Please copy out the entries below exactly, beginning with the line that contains "Si ves una página" and ending with the line that contains "## Cambia tu", and include nothing outside that span.

----- PROVIDED ENTRIES

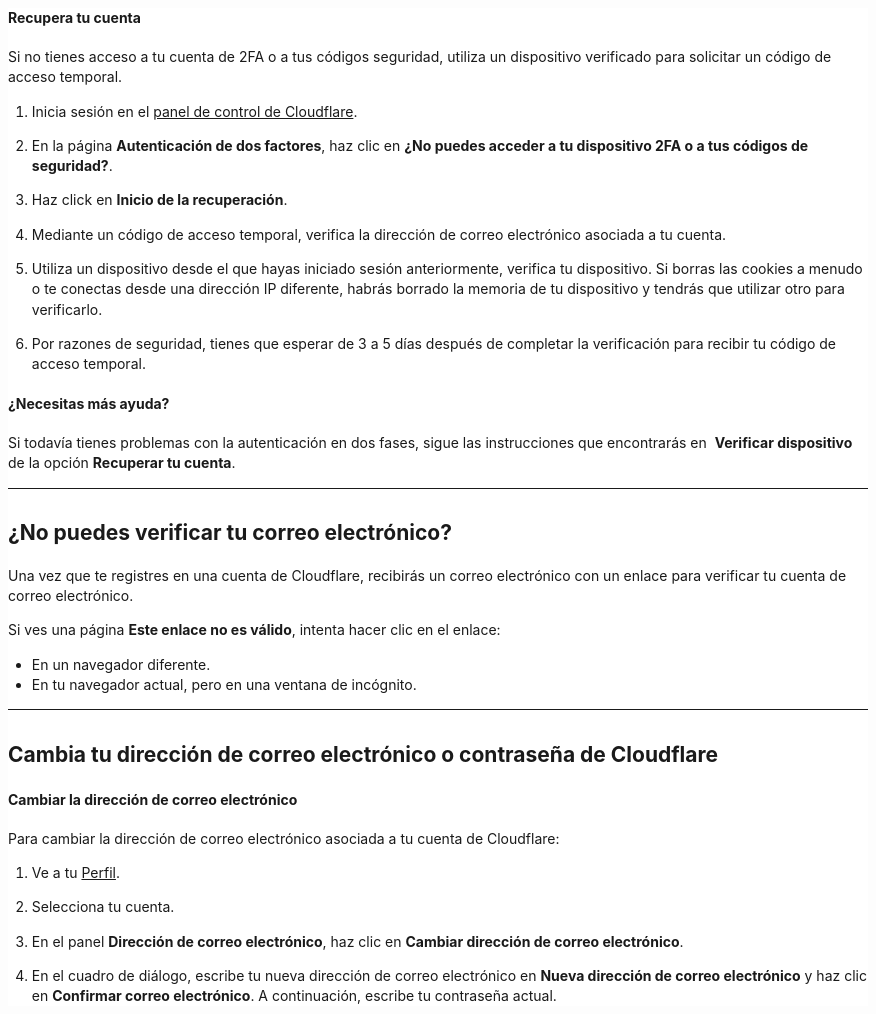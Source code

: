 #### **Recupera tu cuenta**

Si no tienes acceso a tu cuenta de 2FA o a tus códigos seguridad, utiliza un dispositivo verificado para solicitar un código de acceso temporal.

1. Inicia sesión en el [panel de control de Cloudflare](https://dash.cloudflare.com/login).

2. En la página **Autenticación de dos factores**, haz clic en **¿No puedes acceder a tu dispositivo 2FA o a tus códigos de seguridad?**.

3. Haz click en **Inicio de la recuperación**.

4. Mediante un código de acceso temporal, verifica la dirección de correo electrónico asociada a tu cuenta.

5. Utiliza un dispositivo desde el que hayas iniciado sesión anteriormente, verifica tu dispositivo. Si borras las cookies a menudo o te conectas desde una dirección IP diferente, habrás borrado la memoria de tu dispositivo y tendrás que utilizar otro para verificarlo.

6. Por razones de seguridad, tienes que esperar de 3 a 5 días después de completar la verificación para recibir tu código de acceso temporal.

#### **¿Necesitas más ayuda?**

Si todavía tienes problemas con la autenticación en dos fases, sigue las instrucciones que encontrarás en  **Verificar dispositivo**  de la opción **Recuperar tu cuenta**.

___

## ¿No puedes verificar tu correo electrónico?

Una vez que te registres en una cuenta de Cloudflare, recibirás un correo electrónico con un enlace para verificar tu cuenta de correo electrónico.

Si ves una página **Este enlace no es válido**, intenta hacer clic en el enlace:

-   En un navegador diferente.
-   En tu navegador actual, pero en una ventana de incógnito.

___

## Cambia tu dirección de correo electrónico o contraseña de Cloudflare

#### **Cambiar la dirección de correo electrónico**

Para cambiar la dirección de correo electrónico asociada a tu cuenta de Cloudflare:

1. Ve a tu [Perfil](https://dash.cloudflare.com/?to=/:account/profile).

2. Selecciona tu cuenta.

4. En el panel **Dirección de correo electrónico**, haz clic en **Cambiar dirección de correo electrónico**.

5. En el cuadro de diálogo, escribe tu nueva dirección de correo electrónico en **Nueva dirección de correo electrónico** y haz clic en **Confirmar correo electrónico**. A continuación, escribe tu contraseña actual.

----------

→ **TASK RESULT**:
Si ves una página **Este enlace no es válido**, intenta hacer clic en el enlace:

-   En un navegador diferente.
-   En tu navegador actual, pero en una ventana de incógnito.

___

## Cambia tu dirección de correo electrónico o contraseña de Cloudflare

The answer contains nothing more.